Irreversible thermal denaturation of Torpedo californica acetylcholinesterase

• Published in: Protein science Vol. 4; no. 11; pp. 2349 - 2357
• Main Authors: Kreimer, David I., Shnyrov, Valery L., Villar, Enrique, Silman, Israel, Weiner, Lev
• Format: Journal Article
• Language: English
• Published: Bristol Cold Spring Harbor Laboratory Press 01.11.1995
• Subjects: acetylcholinesterase; Acetylcholinesterase - chemistry; Animals; Calorimetry, Differential Scanning; differential scanning calorimetry; Disulfides - chemistry; Electrophoresis, Polyacrylamide Gel; Guanidine; Guanidines; Hot Temperature; irreversible denaturation; Kinetics; molten globule; Protein Denaturation; Spectrometry, Fluorescence; Sulfhydryl Compounds - chemistry; Thermodynamics; thiol‐disulfide exchange; Torpedo; two‐state kinetic model
• ISSN: 0961-8368; 1469-896X
• DOI: 10.1002/pro.5560041113

Thermal denaturation of Torpedo californica acetylcholinesterase, a disulfide‐linked homodimer with 537 amino acids in each subunit, was studied by differential scanning calorimetry.
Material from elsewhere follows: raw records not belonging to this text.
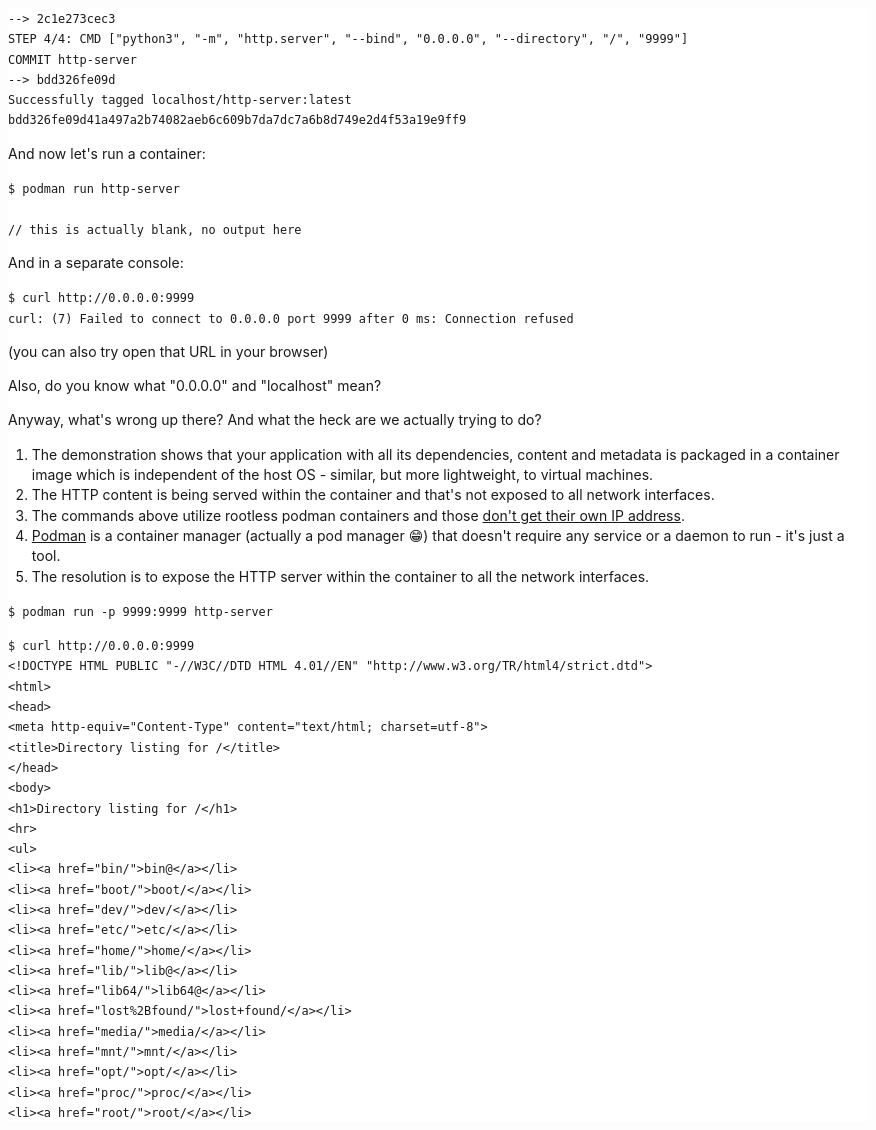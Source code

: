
 ```
--> 2c1e273cec3
STEP 4/4: CMD ["python3", "-m", "http.server", "--bind", "0.0.0.0", "--directory", "/", "9999"]
COMMIT http-server
--> bdd326fe09d
Successfully tagged localhost/http-server:latest
bdd326fe09d41a497a2b74082aeb6c609b7da7dc7a6b8d749e2d4f53a19e9ff9
```

And now let's run a container:
```
$ podman run http-server

// this is actually blank, no output here
```

And in a separate console:
```
$ curl http://0.0.0.0:9999
curl: (7) Failed to connect to 0.0.0.0 port 9999 after 0 ms: Connection refused
```

(you can also try open that URL in your browser)

Also, do you know what "0.0.0.0" and "localhost" mean?

Anyway, what's wrong up there? And what the heck are we actually trying to do?

1. The demonstration shows that your application with all its dependencies,
   content and metadata is packaged in a container image which is independent
   of the host OS - similar, but more lightweight, to virtual machines.
2. The HTTP content is being served within the container and that's not exposed
   to all network interfaces.
3. The commands above utilize rootless podman containers and those [don't get
   their own IP address](https://podman.io/getting-started/network).
4. [Podman](https://podman.io/) is a container manager (actually a pod manager
   😁) that doesn't require any service or a daemon to run - it's just a tool.
4. The resolution is to expose the HTTP server within the container to all the
   network interfaces.

```
$ podman run -p 9999:9999 http-server
```

```
$ curl http://0.0.0.0:9999
<!DOCTYPE HTML PUBLIC "-//W3C//DTD HTML 4.01//EN" "http://www.w3.org/TR/html4/strict.dtd">
<html>
<head>
<meta http-equiv="Content-Type" content="text/html; charset=utf-8">
<title>Directory listing for /</title>
</head>
<body>
<h1>Directory listing for /</h1>
<hr>
<ul>
<li><a href="bin/">bin@</a></li>
<li><a href="boot/">boot/</a></li>
<li><a href="dev/">dev/</a></li>
<li><a href="etc/">etc/</a></li>
<li><a href="home/">home/</a></li>
<li><a href="lib/">lib@</a></li>
<li><a href="lib64/">lib64@</a></li>
<li><a href="lost%2Bfound/">lost+found/</a></li>
<li><a href="media/">media/</a></li>
<li><a href="mnt/">mnt/</a></li>
<li><a href="opt/">opt/</a></li>
<li><a href="proc/">proc/</a></li>
<li><a href="root/">root/</a></li>
```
It displays a single calorimetric peak that is completely irreversible, the shape and temperature maximum depending on the scan rate. Thus, thermal denaturation of acetylcholinesterase is an irreversible process, under kinetic control, which is described well by the two‐state kinetic scheme N → D, with activation energy 131 ± 8 kcal/mol. Analysis of the kinetics of denaturation in the thermal transition temperature range, by monitoring loss of enzymic activity, yields activation energy of 121 ± 20 kcal/mol, similar to the value obtained by differential scanning calorimetry. Thermally denatured acetylcholinesterase displays spectroscopic characteristics typical of a molten globule state, similar to those of partially unfolded enzyme obtained by modification with thiol‐specific reagents. Evidence is presented that the partially unfolded states produced by the two different treatments are thermodynamically favored relative to the native state.